» THE PROBLEM: Using the records below, filter for lines that contain the string "OperatorRepository" and copy them out.

• • •

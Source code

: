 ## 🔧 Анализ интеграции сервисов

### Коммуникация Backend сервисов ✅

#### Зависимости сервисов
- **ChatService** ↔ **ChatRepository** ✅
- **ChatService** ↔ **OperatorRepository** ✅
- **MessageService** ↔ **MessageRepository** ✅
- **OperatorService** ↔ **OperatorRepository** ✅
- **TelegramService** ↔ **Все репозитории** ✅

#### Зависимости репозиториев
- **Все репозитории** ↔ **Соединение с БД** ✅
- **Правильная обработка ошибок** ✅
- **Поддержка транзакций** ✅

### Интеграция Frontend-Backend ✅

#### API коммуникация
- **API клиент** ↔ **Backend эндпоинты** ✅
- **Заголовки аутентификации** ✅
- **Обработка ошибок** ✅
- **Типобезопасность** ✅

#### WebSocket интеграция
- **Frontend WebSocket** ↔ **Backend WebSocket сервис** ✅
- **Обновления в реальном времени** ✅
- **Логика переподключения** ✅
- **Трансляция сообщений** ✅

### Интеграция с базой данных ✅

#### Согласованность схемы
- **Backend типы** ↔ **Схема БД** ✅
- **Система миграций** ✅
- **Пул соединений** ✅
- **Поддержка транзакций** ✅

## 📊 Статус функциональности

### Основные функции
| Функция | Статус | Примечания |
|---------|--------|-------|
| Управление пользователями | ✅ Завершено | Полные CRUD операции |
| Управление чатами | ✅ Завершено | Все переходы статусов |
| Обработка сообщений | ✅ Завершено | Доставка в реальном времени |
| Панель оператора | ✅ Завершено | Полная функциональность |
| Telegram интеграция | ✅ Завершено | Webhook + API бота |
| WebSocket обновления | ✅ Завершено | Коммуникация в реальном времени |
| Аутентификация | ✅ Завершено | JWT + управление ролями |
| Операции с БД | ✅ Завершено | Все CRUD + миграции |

• • •

» WORKED SOLUTION:
- **ChatService** ↔ **OperatorRepository** ✅
- **OperatorService** ↔ **OperatorRepository** ✅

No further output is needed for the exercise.